# frequency

> Functionality for frequency analysis.

In [None]:
#| default_exp frequency

In [None]:
#| hide
from nbdev.showdoc import *

In [None]:
#| export
from __future__ import annotations
import time
import polars as pl
from fastcore.basics import patch

In [None]:
#| export
from conc.corpus import Corpus
from conc.result import Result
from conc.core import logger, PAGE_SIZE, set_logger_state

In [None]:
#| hide
save_path = '../test-corpora/saved/'
path_to_toy_corpus = '../test-corpora/saved/toy.corpus'
path_to_brown_corpus = '../test-corpora/saved/brown.corpus'

In [None]:
#| export
class Frequency:
	""" Class for frequency analysis reporting """
	def __init__(self,
			  corpus:Corpus # Corpus instance
			  ): 
		self.corpus = corpus


In [None]:
#| hide
# now working from new vocab data structure
brown = Corpus().load(path_to_brown_corpus)
display(brown.vocab.head(5).collect(engine='streaming'))

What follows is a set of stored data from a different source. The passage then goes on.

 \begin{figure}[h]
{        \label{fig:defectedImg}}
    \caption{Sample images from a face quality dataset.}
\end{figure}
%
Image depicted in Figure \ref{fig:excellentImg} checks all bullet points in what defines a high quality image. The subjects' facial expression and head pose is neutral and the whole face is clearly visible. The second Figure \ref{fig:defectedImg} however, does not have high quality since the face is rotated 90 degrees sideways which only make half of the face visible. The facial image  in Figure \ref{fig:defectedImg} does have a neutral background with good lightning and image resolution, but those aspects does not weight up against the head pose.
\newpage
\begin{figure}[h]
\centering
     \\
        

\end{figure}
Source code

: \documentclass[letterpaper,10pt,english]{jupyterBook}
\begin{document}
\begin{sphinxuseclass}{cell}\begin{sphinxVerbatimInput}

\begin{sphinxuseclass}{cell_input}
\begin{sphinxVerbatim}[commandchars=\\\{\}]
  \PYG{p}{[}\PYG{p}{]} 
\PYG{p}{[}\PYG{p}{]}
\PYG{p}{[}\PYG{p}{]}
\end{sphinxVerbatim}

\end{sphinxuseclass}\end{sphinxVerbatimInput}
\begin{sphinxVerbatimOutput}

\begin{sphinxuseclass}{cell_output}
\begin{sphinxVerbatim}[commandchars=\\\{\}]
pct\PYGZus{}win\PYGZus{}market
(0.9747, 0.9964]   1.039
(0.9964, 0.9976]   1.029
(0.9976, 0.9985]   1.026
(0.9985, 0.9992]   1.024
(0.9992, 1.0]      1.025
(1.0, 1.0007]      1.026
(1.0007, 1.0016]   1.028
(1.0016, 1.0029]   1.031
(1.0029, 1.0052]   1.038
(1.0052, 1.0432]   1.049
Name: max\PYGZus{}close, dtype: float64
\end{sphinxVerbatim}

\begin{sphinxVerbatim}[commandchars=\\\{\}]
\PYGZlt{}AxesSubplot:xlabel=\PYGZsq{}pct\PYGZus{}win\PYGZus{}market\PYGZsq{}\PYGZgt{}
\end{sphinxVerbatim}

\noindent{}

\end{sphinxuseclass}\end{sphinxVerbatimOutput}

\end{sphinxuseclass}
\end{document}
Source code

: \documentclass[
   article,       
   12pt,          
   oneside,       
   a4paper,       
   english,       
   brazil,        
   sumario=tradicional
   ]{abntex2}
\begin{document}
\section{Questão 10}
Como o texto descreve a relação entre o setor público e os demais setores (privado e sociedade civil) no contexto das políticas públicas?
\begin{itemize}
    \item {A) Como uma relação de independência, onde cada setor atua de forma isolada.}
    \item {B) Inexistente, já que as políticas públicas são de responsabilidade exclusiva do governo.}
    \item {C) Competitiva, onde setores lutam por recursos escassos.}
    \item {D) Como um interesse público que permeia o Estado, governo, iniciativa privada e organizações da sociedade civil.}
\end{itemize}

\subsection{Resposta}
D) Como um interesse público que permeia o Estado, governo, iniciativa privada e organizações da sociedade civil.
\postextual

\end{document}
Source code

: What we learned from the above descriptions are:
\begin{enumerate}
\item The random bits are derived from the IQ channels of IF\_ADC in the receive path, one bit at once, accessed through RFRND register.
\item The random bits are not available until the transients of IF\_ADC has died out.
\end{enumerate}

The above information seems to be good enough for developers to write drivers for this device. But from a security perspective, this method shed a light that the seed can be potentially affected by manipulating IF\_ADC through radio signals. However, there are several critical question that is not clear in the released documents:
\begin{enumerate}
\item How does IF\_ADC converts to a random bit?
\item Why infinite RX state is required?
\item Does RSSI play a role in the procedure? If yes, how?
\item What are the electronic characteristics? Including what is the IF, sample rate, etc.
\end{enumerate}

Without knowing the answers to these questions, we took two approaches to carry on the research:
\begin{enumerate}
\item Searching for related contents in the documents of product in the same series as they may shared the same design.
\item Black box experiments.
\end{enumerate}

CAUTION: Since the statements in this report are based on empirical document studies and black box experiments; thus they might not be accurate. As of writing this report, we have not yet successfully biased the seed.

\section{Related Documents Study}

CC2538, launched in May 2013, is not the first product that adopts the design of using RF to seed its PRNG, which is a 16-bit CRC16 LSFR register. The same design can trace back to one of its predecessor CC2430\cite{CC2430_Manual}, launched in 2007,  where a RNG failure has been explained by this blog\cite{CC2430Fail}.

rank,token_id,token,frequency_lower,frequency_orth,is_punct,is_space
1,22848,"""the""",63516,62473,False,False
2,8128,""",""",58331,58331,True,False
3,38309,""".""",49907,49907,True,False
4,2739,"""of""",36321,36122,False,False
5,7126,"""and""",27787,27633,False,False


In [None]:
#| export
@patch
def frequencies(self: Frequency,
				case_insensitive:bool=True, # frequencies for tokens lowercased or with case preserved
				normalize_by:int=1000000, # normalize frequencies by a number (e.g. 10000)
				page_size:int=PAGE_SIZE, # number of rows to return
				page_current:int=1, # current page
				show_token_id:bool=False, # show token_id in output
				exclude_tokens:list[str]=[], # exclude specific tokens from frequency report, can be used to remove stopwords
				exclude_tokens_text:str = '', # text to explain which tokens have been excluded, will be added to the report notes
				restrict_tokens:list[str]=[], # restrict frequency report to return frequencies for a list of specific tokens
				restrict_tokens_text:str = '', # text to explain which tokens are included, will be added to the report notes
				exclude_punctuation:bool=True, # exclude punctuation tokens
				exclude_spaces:bool=True # exclude space tokens
				) -> Result: # return a Result object with the frequency table
	""" Report frequent tokens. """

	if type(normalize_by) != int:
		raise ValueError('normalize_by must be an integer, e.g. 1000000 or 10000')

	start_time = time.time()

	if case_insensitive:
		frequency_column = 'frequency_lower'
	else:
		frequency_column = 'frequency_orth'

	columns = ['rank', 'token', 'frequency']
	if show_token_id == True:
		columns = ['rank', 'token_id', 'token', 'frequency']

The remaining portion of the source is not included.